» **WHAT YOU SHOULD DO**: In the material below, the required lines run from the one containing "- Konfigurieren, skalieren" through the one containing "Verzögerungen bereitzustellen. |". Copy those lines exactly, ends included, and nothing else.

○ ○ ○ ○ ○

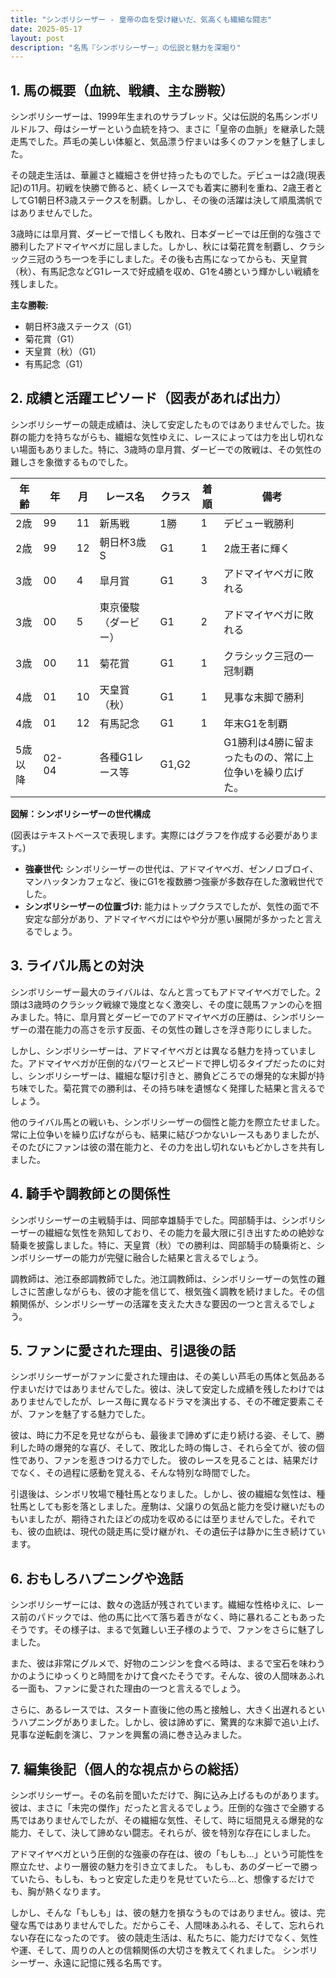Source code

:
 ```yaml
---
title: "シンボリシーザー - 皇帝の血を受け継いだ、気高くも繊細な闘志"
date: 2025-05-17
layout: post
description: "名馬『シンボリシーザー』の伝説と魅力を深堀り"
---
```


## 1. 馬の概要（血統、戦績、主な勝鞍）

シンボリシーザーは、1999年生まれのサラブレッド。父は伝説的名馬シンボリルドルフ、母はシーザーという血統を持つ、まさに「皇帝の血脈」を継承した競走馬でした。芦毛の美しい体躯と、気品漂う佇まいは多くのファンを魅了しました。

その競走生活は、華麗さと繊細さを併せ持ったものでした。デビューは2歳(現表記)の11月。初戦を快勝で飾ると、続くレースでも着実に勝利を重ね、2歳王者としてG1朝日杯3歳ステークスを制覇。しかし、その後の活躍は決して順風満帆ではありませんでした。

3歳時には皐月賞、ダービーで惜しくも敗れ、日本ダービーでは圧倒的な強さで勝利したアドマイヤベガに屈しました。しかし、秋には菊花賞を制覇し、クラシック三冠のうち一つを手にしました。その後も古馬になってからも、天皇賞（秋）、有馬記念などG1レースで好成績を収め、G1を4勝という輝かしい戦績を残しました。

**主な勝鞍:**

* 朝日杯3歳ステークス（G1）
* 菊花賞（G1）
* 天皇賞（秋）（G1）
* 有馬記念（G1）


## 2. 成績と活躍エピソード（図表があれば出力）

シンボリシーザーの競走成績は、決して安定したものではありませんでした。抜群の能力を持ちながらも、繊細な気性ゆえに、レースによっては力を出し切れない場面もありました。特に、3歳時の皐月賞、ダービーでの敗戦は、その気性の難しさを象徴するものでした。

| 年齢 | 年 | 月 | レース名          | クラス | 着順 | 備考                               |
|------|----|----|-----------------|-------|-----|------------------------------------|
| 2歳  | 99 | 11 | 新馬戦            | 1勝  | 1   | デビュー戦勝利                         |
| 2歳  | 99 | 12 | 朝日杯3歳S       | G1    | 1   | 2歳王者に輝く                         |
| 3歳  | 00 | 4 | 皐月賞            | G1    | 3   | アドマイヤベガに敗れる                 |
| 3歳  | 00 | 5 | 東京優駿（ダービー）| G1    | 2   | アドマイヤベガに敗れる                 |
| 3歳  | 00 | 11 | 菊花賞            | G1    | 1   | クラシック三冠の一冠制覇             |
| 4歳  | 01 | 10 | 天皇賞（秋）       | G1    | 1   | 見事な末脚で勝利                     |
| 4歳  | 01 | 12 | 有馬記念          | G1    | 1   | 年末G1を制覇                         |
| 5歳以降 | 02-04 |  | 各種G1レース等 | G1,G2 |  |  G1勝利は4勝に留まったものの、常に上位争いを繰り広げた。 |


**図解：シンボリシーザーの世代構成**

(図表はテキストベースで表現します。実際にはグラフを作成する必要があります。)

* **強豪世代:** シンボリシーザーの世代は、アドマイヤベガ、ゼンノロブロイ、マンハッタンカフェなど、後にG1を複数勝つ強豪が多数存在した激戦世代でした。
* **シンボリシーザーの位置づけ:** 能力はトップクラスでしたが、気性の面で不安定な部分があり、アドマイヤベガにはやや分が悪い展開が多かったと言えるでしょう。


## 3. ライバル馬との対決

シンボリシーザー最大のライバルは、なんと言ってもアドマイヤベガでした。2頭は3歳時のクラシック戦線で幾度となく激突し、その度に競馬ファンの心を掴みました。特に、皐月賞とダービーでのアドマイヤベガの圧勝は、シンボリシーザーの潜在能力の高さを示す反面、その気性の難しさを浮き彫りにしました。

しかし、シンボリシーザーは、アドマイヤベガとは異なる魅力を持っていました。アドマイヤベガが圧倒的なパワーとスピードで押し切るタイプだったのに対し、シンボリシーザーは、繊細な駆け引きと、勝負どころでの爆発的な末脚が持ち味でした。菊花賞での勝利は、その持ち味を遺憾なく発揮した結果と言えるでしょう。

他のライバル馬との戦いも、シンボリシーザーの個性と能力を際立たせました。常に上位争いを繰り広げながらも、結果に結びつかないレースもありましたが、そのたびにファンは彼の潜在能力と、その力を出し切れないもどかしさを共有しました。


## 4. 騎手や調教師との関係性

シンボリシーザーの主戦騎手は、岡部幸雄騎手でした。岡部騎手は、シンボリシーザーの繊細な気性を熟知しており、その能力を最大限に引き出すための絶妙な騎乗を披露しました。特に、天皇賞（秋）での勝利は、岡部騎手の騎乗術と、シンボリシーザーの能力が完璧に融合した結果と言えるでしょう。

調教師は、池江泰郎調教師でした。池江調教師は、シンボリシーザーの気性の難しさに苦慮しながらも、彼の才能を信じて、根気強く調教を続けました。その信頼関係が、シンボリシーザーの活躍を支えた大きな要因の一つと言えるでしょう。


## 5. ファンに愛された理由、引退後の話

シンボリシーザーがファンに愛された理由は、その美しい芦毛の馬体と気品ある佇まいだけではありませんでした。彼は、決して安定した成績を残したわけではありませんでしたが、レース毎に異なるドラマを演出する、その不確定要素こそが、ファンを魅了する魅力でした。

彼は、時に力不足を見せながらも、最後まで諦めずに走り続ける姿、そして、勝利した時の爆発的な喜び、そして、敗北した時の悔しさ、それら全てが、彼の個性であり、ファンを惹きつける力でした。  彼のレースを見ることは、結果だけでなく、その過程に感動を覚える、そんな特別な時間でした。

引退後は、シンボリ牧場で種牡馬となりました。しかし、彼の繊細な気性は、種牡馬としても影を落としました。産駒は、父譲りの気品と能力を受け継いだものもいましたが、期待されたほどの成功を収めるには至りませんでした。それでも、彼の血統は、現代の競走馬に受け継がれ、その遺伝子は静かに生き続けています。


## 6. おもしろハプニングや逸話

シンボリシーザーには、数々の逸話が残されています。繊細な性格ゆえに、レース前のパドックでは、他の馬に比べて落ち着きがなく、時に暴れることもあったそうです。その様子は、まるで気難しい王子様のようで、ファンをさらに魅了しました。

また、彼は非常にグルメで、好物のニンジンを食べる時は、まるで宝石を味わうかのようにゆっくりと時間をかけて食べたそうです。そんな、彼の人間味あふれる一面も、ファンに愛された理由の一つと言えるでしょう。

さらに、あるレースでは、スタート直後に他の馬と接触し、大きく出遅れるというハプニングがありました。しかし、彼は諦めずに、驚異的な末脚で追い上げ、見事な逆転劇を演じ、ファンを興奮の渦に巻き込みました。


## 7. 編集後記（個人的な視点からの総括）

シンボリシーザー。その名前を聞いただけで、胸に込み上げるものがあります。  彼は、まさに「未完の傑作」だったと言えるでしょう。圧倒的な強さで全勝する馬ではありませんでしたが、その繊細な気性、そして、時に垣間見える爆発的な能力、そして、決して諦めない闘志。それらが、彼を特別な存在にしました。

アドマイヤベガという圧倒的な強豪の存在は、彼の「もしも…」という可能性を際立たせ、より一層彼の魅力を引き立てました。  もしも、あのダービーで勝っていたら、もしも、もっと安定した走りを見せていたら…と、想像するだけでも、胸が熱くなります。

しかし、そんな「もしも」は、彼の魅力を損なうものではありません。彼は、完璧な馬ではありませんでした。だからこそ、人間味あふれる、そして、忘れられない存在になったのです。  彼の競走生活は、私たちに、能力だけでなく、気性や運、そして、周りの人との信頼関係の大切さを教えてくれました。  シンボリシーザー、永遠に記憶に残る名馬です。
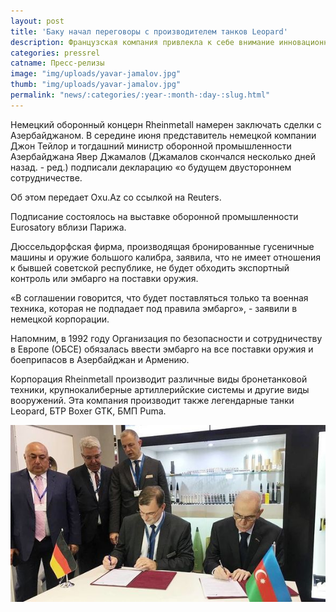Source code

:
 ```yaml
---
layout: post
title: 'Баку начал переговоры с производителем танков Leopard'
description: Французская компания привлекла к себе внимание инновационным проектом на микроконтроллете STM32F4 - графическом калькуляторе
categories: pressrel
catname: Пресс-релизы
image: "img/uploads/yavar-jamalov.jpg"
thumb: "img/uploads/yavar-jamalov.jpg"
permalink: "news/:categories/:year-:month-:day-:slug.html"
---
```


Немецкий оборонный концерн Rheinmetall намерен заключать сделки с Азербайджаном. В середине июня представитель немецкой компании Джон Тейлор и тогдашний министр оборонной промышленности Азербайджана Явер Джамалов (Джамалов скончался несколько дней назад. - ред.) подписали декларацию «о будущем двустороннем сотрудничестве.

Об этом передает Oxu.Az со ссылкой на Reuters.

Подписание состоялось на выставке оборонной промышленности Eurosatory вблизи Парижа.

Дюссельдорфская фирма, производящая бронированные гусеничные машины и оружие большого калибра, заявила, что не имеет отношения к бывшей советской республике, не будет обходить экспортный контроль или эмбарго на поставки оружия.

«В соглашении говорится, что будет поставляться только та военная техника, которая не подпадает под правила эмбарго», - заявили в немецкой корпорации.

Напомним, в 1992 году Организация по безопасности и сотрудничеству в Европе (ОБСЕ) обязалась ввести эмбарго на все поставки оружия и боеприпасов в Азербайджан и Армению.

Корпорация Rheinmetall производит различные виды бронетанковой техники, крупнокалиберные артиллерийские системы и другие виды вооружений. Эта компания производит также легендарные танки Leopard, БТР Boxer GTK, БМП Puma.

![](/img/uploads/yavar-jamalov.jpg)
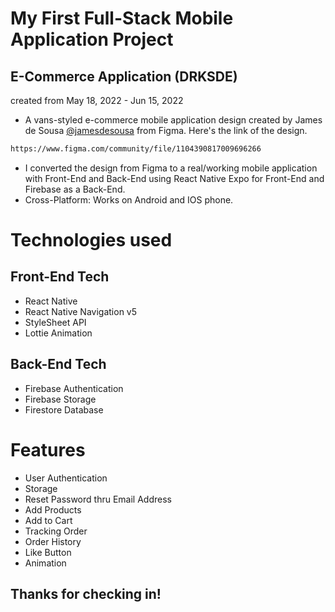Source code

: # My First Full-Stack Mobile Application Project
## E-Commerce Application (DRKSDE) 
created from May 18, 2022 -  Jun 15, 2022
- A vans-styled e-commerce mobile application design created by James de Sousa [@jamesdesousa](https://www.figma.com/@jamesdesousa) from Figma. 
Here's the link of the design. 
```bash
https://www.figma.com/community/file/1104390817009696266
```

- I converted the design from Figma to a real/working mobile application with Front-End and Back-End using React Native Expo for Front-End and Firebase as a Back-End.
- Cross-Platform: Works on Android and IOS phone.

# Technologies used
## Front-End Tech
- React Native
- React Native Navigation v5
- StyleSheet API
- Lottie Animation

## Back-End Tech
- Firebase Authentication
- Firebase Storage
- Firestore Database

# Features
- User Authentication
- Storage
- Reset Password thru Email Address
- Add Products
- Add to Cart
- Tracking Order
- Order History
- Like Button
- Animation

## Thanks for checking in!

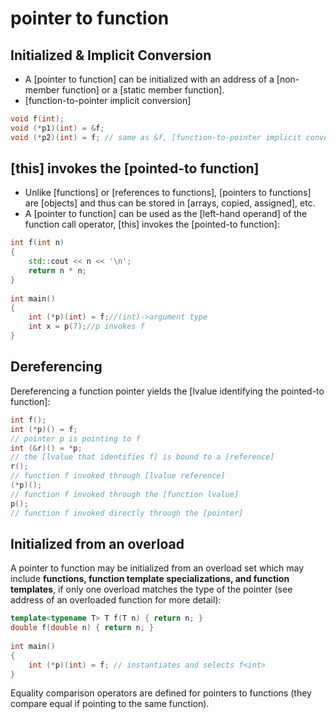 # pointer to function
## Initialized & Implicit Conversion
- A [pointer to function] can be initialized with an address of a [non-member function] or a [static member function].  
- [function-to-pointer implicit conversion]
```cpp 
void f(int);
void (*p1)(int) = &f;
void (*p2)(int) = f; // same as &f, [function-to-pointer implicit conversion]
```
## [this] invokes the [pointed-to function]
- Unlike [functions] or [references to functions], [pointers to functions] are [objects] and thus can be stored in [arrays, copied, assigned], etc.
- A [pointer to function] can be used as the [left-hand operand] of the function call operator, [this] invokes the [pointed-to function]:
```cpp
int f(int n)
{
    std::cout << n << '\n';
    return n * n;
}
 
int main()
{
    int (*p)(int) = f;//(int)->argument type
    int x = p(7);//p invokes f
}
```
## Dereferencing
Dereferencing a function pointer yields the [lvalue identifying the pointed-to function]:
```cpp
int f();
int (*p)() = f;  
// pointer p is pointing to f
int (&r)() = *p; 
// the [lvalue that identifies f] is bound to a [reference]
r();             
// function f invoked through [lvalue reference]
(*p)();          
// function f invoked through the [function lvalue]
p();             
// function f invoked directly through the [pointer]
```
## Initialized from an overload
A pointer to function may be initialized from an overload set which may include **functions, function template specializations, and function templates**, if only one overload matches the type of the pointer (see address of an overloaded function for more detail):
```cpp
template<typename T> T f(T n) { return n; }
double f(double n) { return n; }
 
int main()
{
    int (*p)(int) = f; // instantiates and selects f<int>
}
```
Equality comparison operators are defined for pointers to functions (they compare equal if pointing to the same function). 
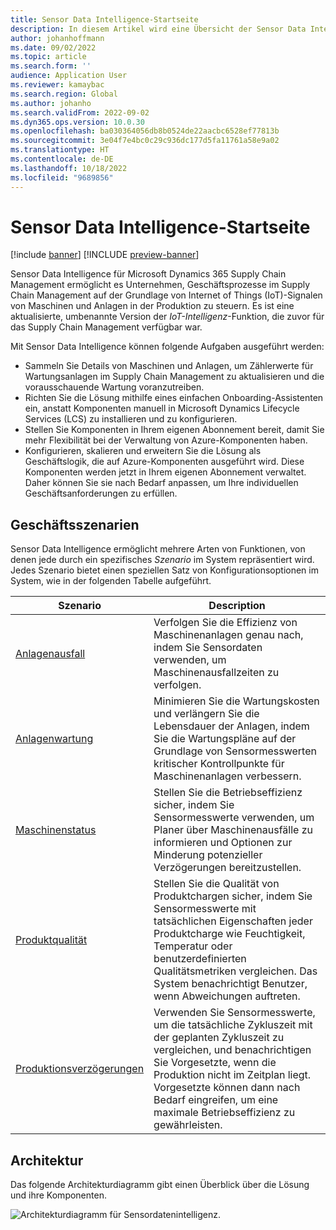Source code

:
 ```yaml
---
title: Sensor Data Intelligence-Startseite
description: In diesem Artikel wird eine Übersicht der Sensor Data Intelligence angezeigt. Organisationen können diese Funktion verwenden, um Geschäftsprozesse in Microsoft Dynamics 365 Supply Chain Management voranzutreiben, basierend auf Internet of Things (IoT)-Signalen von Maschinen und Anlagen in der Produktionshalle.
author: johanhoffmann
ms.date: 09/02/2022
ms.topic: article
ms.search.form: ''
audience: Application User
ms.reviewer: kamaybac
ms.search.region: Global
ms.author: johanho
ms.search.validFrom: 2022-09-02
ms.dyn365.ops.version: 10.0.30
ms.openlocfilehash: ba030364056db8b0524de22aacbc6528ef77813b
ms.sourcegitcommit: 3e04f7e4bc0c29c936dc177d5fa11761a58e9a02
ms.translationtype: HT
ms.contentlocale: de-DE
ms.lasthandoff: 10/18/2022
ms.locfileid: "9689856"
---
```

# <a name="sensor-data-intelligence-home-page"></a>Sensor Data Intelligence-Startseite

[!include [banner](../includes/banner.md)]
[!INCLUDE [preview-banner](../includes/preview-banner.md)]
<!-- KFM: Preview until further notice -->

Sensor Data Intelligence für Microsoft Dynamics 365 Supply Chain Management ermöglicht es Unternehmen, Geschäftsprozesse im Supply Chain Management auf der Grundlage von Internet of Things (IoT)-Signalen von Maschinen und Anlagen in der Produktion zu steuern. Es ist eine aktualisierte, umbenannte Version der *IoT-Intelligenz*-Funktion, die zuvor für das Supply Chain Management verfügbar war.

Mit Sensor Data Intelligence können folgende Aufgaben ausgeführt werden:

- Sammeln Sie Details von Maschinen und Anlagen, um Zählerwerte für Wartungsanlagen im Supply Chain Management zu aktualisieren und die vorausschauende Wartung voranzutreiben.
- Richten Sie die Lösung mithilfe eines einfachen Onboarding-Assistenten ein, anstatt Komponenten manuell in Microsoft Dynamics Lifecycle Services (LCS) zu installieren und zu konfigurieren.
- Stellen Sie Komponenten in Ihrem eigenen Abonnement bereit, damit Sie mehr Flexibilität bei der Verwaltung von Azure-Komponenten haben.
- Konfigurieren, skalieren und erweitern Sie die Lösung als Geschäftslogik, die auf Azure-Komponenten ausgeführt wird. Diese Komponenten werden jetzt in Ihrem eigenen Abonnement verwaltet. Daher können Sie sie nach Bedarf anpassen, um Ihre individuellen Geschäftsanforderungen zu erfüllen.

## <a name="business-scenarios"></a>Geschäftsszenarien

Sensor Data Intelligence ermöglicht mehrere Arten von Funktionen, von denen jede durch ein spezifisches *Szenario* im System repräsentiert wird. Jedes Szenario bietet einen speziellen Satz von Konfigurationsoptionen im System, wie in der folgenden Tabelle aufgeführt.

| Szenario | Description |
|---|---|
| [Anlagenausfall](sdi-scenario-asset-downtime.md) | Verfolgen Sie die Effizienz von Maschinenanlagen genau nach, indem Sie Sensordaten verwenden, um Maschinenausfallzeiten zu verfolgen. |
| [Anlagenwartung](sdi-scenario-asset-maintenance.md) | Minimieren Sie die Wartungskosten und verlängern Sie die Lebensdauer der Anlagen, indem Sie die Wartungspläne auf der Grundlage von Sensormesswerten kritischer Kontrollpunkte für Maschinenanlagen verbessern. |
| [Maschinenstatus](sdi-scenario-equipment-downtime.md) | Stellen Sie die Betriebseffizienz sicher, indem Sie Sensormesswerte verwenden, um Planer über Maschinenausfälle zu informieren und Optionen zur Minderung potenzieller Verzögerungen bereitzustellen. |
| [Produktqualität](sdi-scenario-product-quality.md) | Stellen Sie die Qualität von Produktchargen sicher, indem Sie Sensormesswerte mit tatsächlichen Eigenschaften jeder Produktcharge wie Feuchtigkeit, Temperatur oder benutzerdefinierten Qualitätsmetriken vergleichen. Das System benachrichtigt Benutzer, wenn Abweichungen auftreten. |
| [Produktionsverzögerungen](sdi-scenario-production-delays.md) | Verwenden Sie Sensormesswerte, um die tatsächliche Zykluszeit mit der geplanten Zykluszeit zu vergleichen, und benachrichtigen Sie Vorgesetzte, wenn die Produktion nicht im Zeitplan liegt. Vorgesetzte können dann nach Bedarf eingreifen, um eine maximale Betriebseffizienz zu gewährleisten. |

## <a name="architecture"></a>Architektur

Das folgende Architekturdiagramm gibt einen Überblick über die Lösung und ihre Komponenten.

![Architekturdiagramm für Sensordatenintelligenz.](media/sdi-architecture.png "Architekturdiagramm für Sensor Data Intelligence")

○ ○ ○ ○ ○

» **EXERCISE SOLUTION**:
- Konfigurieren, skalieren und erweitern Sie die Lösung als Geschäftslogik, die auf Azure-Komponenten ausgeführt wird. Diese Komponenten werden jetzt in Ihrem eigenen Abonnement verwaltet. Daher können Sie sie nach Bedarf anpassen, um Ihre individuellen Geschäftsanforderungen zu erfüllen.

## <a name="business-scenarios"></a>Geschäftsszenarien

Sensor Data Intelligence ermöglicht mehrere Arten von Funktionen, von denen jede durch ein spezifisches *Szenario* im System repräsentiert wird. Jedes Szenario bietet einen speziellen Satz von Konfigurationsoptionen im System, wie in der folgenden Tabelle aufgeführt.

| Szenario | Description |
|---|---|
| [Anlagenausfall](sdi-scenario-asset-downtime.md) | Verfolgen Sie die Effizienz von Maschinenanlagen genau nach, indem Sie Sensordaten verwenden, um Maschinenausfallzeiten zu verfolgen. |
| [Anlagenwartung](sdi-scenario-asset-maintenance.md) | Minimieren Sie die Wartungskosten und verlängern Sie die Lebensdauer der Anlagen, indem Sie die Wartungspläne auf der Grundlage von Sensormesswerten kritischer Kontrollpunkte für Maschinenanlagen verbessern. |
| [Maschinenstatus](sdi-scenario-equipment-downtime.md) | Stellen Sie die Betriebseffizienz sicher, indem Sie Sensormesswerte verwenden, um Planer über Maschinenausfälle zu informieren und Optionen zur Minderung potenzieller Verzögerungen bereitzustellen. |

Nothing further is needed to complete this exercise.